───── Records supplied ─────

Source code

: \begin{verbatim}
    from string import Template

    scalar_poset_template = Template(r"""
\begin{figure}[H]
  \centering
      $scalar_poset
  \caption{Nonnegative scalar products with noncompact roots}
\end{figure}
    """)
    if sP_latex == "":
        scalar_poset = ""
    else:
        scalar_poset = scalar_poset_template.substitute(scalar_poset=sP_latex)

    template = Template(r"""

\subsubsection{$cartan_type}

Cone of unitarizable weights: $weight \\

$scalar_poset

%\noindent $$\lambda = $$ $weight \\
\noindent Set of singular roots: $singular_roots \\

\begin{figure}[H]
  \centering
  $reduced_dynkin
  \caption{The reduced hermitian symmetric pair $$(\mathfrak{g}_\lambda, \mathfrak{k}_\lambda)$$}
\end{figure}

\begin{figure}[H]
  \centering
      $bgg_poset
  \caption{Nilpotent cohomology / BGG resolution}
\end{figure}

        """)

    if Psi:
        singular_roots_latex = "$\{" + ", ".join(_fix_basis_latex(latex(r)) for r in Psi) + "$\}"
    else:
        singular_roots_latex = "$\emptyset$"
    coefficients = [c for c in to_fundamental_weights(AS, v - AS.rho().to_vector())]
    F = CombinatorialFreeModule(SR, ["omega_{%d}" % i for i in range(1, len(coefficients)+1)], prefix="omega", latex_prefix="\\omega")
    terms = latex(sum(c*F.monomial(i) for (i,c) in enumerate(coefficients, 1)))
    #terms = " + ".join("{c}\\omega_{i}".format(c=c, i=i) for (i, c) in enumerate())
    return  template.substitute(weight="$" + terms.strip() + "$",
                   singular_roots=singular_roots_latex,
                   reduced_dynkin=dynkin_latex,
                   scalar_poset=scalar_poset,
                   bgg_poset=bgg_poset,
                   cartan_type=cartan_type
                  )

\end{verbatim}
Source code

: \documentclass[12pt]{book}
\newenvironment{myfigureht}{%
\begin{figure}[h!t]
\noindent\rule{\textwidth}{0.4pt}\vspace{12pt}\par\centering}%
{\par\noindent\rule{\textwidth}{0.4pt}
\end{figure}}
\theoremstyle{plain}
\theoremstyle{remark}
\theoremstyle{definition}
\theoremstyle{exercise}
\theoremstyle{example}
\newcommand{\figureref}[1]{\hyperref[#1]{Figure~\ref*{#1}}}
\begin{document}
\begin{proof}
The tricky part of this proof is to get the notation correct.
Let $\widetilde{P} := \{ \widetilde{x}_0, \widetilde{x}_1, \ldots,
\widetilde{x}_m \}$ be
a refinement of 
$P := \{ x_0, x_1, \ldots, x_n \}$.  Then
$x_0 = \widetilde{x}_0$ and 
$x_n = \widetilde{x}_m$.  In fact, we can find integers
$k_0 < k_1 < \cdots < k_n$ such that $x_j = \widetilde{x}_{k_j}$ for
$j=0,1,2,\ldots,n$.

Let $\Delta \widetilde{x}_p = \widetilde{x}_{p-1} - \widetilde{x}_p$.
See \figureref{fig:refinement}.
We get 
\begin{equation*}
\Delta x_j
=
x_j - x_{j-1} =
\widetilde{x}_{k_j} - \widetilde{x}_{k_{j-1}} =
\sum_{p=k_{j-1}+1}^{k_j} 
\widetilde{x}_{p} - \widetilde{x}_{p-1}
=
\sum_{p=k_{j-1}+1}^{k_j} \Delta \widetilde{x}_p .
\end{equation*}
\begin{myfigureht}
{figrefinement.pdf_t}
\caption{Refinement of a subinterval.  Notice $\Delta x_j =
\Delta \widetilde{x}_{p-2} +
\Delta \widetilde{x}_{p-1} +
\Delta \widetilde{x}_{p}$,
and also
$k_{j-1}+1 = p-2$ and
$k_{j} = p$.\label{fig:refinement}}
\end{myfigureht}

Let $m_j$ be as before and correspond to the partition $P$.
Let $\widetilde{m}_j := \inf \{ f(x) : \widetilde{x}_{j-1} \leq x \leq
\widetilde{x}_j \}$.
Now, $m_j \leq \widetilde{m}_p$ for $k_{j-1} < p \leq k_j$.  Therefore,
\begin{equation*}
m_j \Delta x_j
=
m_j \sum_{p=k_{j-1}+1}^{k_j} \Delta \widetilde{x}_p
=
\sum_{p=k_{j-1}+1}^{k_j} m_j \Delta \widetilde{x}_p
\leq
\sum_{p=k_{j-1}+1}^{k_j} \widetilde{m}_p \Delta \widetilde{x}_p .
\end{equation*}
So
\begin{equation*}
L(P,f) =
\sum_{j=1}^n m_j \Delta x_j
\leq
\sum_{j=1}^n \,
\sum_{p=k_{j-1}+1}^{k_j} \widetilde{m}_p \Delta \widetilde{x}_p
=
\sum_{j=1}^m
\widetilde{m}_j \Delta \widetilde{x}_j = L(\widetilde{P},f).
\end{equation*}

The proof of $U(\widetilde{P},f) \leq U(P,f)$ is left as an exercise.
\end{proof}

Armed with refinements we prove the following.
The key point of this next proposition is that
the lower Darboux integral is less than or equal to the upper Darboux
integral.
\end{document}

─────

[Task item]
The word "that" occurs in some lines of the data above; report how many such lines there are, with no other words.

[Written answer]
2